When it comes to your customers, knowing the what, when, how and why they buy your products can unlock all kinds of crucial insights. Through customer behaviour analysis, understanding the decisions your customers make lets you identify different trends and patterns. And with these insights on your side, you can then set about increasing sales, optimising customer relations, and growing your business – among other benefits.
Below, we’ll run through a range of other advantages that customer behaviour analysis can offer, as well as how this can positively impact your customer relationship management, sales and marketing in a variety of ways.
Customer behaviour analysis is like putting your customers’ purchases and decisions under the microscope. By examining how they act and the decisions they make over a certain period, you can use your findings to identify trends and make predictions as to how they’ll behave in the future.
How you go about doing this, and the depth to which you go into, will depend on your budget. You could use anything from analytics to point-of-sale systems or customer relationship management software. Business intelligence software often has the capabilities you need to identify such buying patterns, and can even help with the likes of carrying out a gap analysis.
For instance, you can find out who’s buying what together by analysing complementary products, groups or categories. If a customer isn’t buying a complementary product, then you’d question why this is the case.
It’s also important to record all customer queries and interactions via a CRM system.

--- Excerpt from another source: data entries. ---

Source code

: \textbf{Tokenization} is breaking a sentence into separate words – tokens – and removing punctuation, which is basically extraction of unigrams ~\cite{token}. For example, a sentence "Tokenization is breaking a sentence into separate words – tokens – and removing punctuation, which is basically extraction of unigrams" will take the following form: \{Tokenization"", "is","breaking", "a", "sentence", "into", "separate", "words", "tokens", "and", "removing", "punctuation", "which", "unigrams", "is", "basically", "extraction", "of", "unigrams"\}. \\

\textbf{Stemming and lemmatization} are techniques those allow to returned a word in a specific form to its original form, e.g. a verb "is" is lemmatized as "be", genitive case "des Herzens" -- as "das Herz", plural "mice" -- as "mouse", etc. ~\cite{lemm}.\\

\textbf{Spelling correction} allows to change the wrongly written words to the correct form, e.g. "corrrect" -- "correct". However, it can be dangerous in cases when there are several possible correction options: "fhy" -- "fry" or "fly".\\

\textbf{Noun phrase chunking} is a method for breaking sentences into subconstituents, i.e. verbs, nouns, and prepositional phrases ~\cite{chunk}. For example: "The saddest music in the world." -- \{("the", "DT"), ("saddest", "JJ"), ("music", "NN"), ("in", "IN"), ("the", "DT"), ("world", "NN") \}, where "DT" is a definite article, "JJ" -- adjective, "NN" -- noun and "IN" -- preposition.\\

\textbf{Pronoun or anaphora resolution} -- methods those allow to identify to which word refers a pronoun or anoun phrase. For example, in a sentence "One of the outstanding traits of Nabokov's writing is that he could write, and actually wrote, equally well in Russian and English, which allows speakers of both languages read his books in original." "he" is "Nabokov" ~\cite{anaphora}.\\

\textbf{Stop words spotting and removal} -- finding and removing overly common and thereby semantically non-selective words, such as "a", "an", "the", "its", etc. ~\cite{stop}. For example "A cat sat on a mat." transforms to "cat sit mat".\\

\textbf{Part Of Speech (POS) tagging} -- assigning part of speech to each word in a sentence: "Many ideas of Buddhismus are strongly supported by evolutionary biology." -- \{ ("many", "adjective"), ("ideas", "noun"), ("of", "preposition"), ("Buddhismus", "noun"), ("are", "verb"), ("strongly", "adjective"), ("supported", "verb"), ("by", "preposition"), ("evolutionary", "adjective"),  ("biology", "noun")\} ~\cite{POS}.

Customer behaviour analysis can tell you a whole lot about your customers. But why exactly is that important?
Here are the most significant benefits…
Knowing how long your customers will stick around lets you know who and what you need to focus on going forward. And since customers have different levels of lifetime value (the total revenue to be gained from a customer over the course of their doing business with you), it’s well worth doing.
Through customer behaviour analysis, you can segment your customers based on their lifetime value. You can then tailor marketing campaigns, sales efforts and support by the amount of time they’ve been a customer.
These same segments can also be used to attract and retain people that match the profile of who you’ve identified as your most loyal – and therefore valuable – customers.
If you’re relying on gut instinct and guesswork when it comes to how your customers behave, then you’ll only get half the picture – if that. Customer behaviour analysis, on the other hand, lets you know how your customers are responding to certain things, such as products, questionnaires or specific campaigns.
With these insights to hand, you can then set about offering new products, focusing on popular items, or creating new sales channels to get them to make purchases elsewhere e.g., on online marketplaces such as eBay, Amazon or Mano Mano. It’s also a great way to anticipate and forecast demand, ensuring you don’t get caught short when one of your most popular products is on the verge of selling out.
If your shopping experience is less than optimal, then customer behaviour analysis can unearth the areas that are letting you down – and potentially losing you customers. Problems with your website’s design, for example, such as frustrating checkout forms or search functions that don’t work, are going to hinder things for your customers. It’s at this point that they may decide to take their business to your competition.
Once you can identify and improve the parts of your business that are weakening the customer experience, you stand a better chance of holding onto them and reducing churn in the process. As we’re sure you’re aware, it’s far more expensive to acquire new customers than it is to retain existing ones.
Looking at your customers’ spending habits when conducting behaviour analysis is a great way of making sense of your findings. For the most part, purchases can be categorised as one of three types: complex, habitual and variety-seeking.
With their own set of motivations and buying patterns, it’s a good idea to identify which category your products or services fall into. The three types of buying behaviours are defined as follows:
The kind of buying usually reserved for expensive and infrequent purchases, such as a new car or even a home. Because of the size of such purchases and the time spent weighing up different options, it’s typically difficult to identify a buying pattern between purchases.
With that said, some customers still demonstrate loyalty in complex buying behaviours. For example, if someone knows that Nissan is a brand they’ve purchased from and trusted in the past, then it’s likely they’ll make their new car a Nissan, even if they aren’t sure which model to go for exactly.
Frequent and predictable, habitual buying behaviours apply to routine purchases. As a result, it’s easy to identify buying patterns.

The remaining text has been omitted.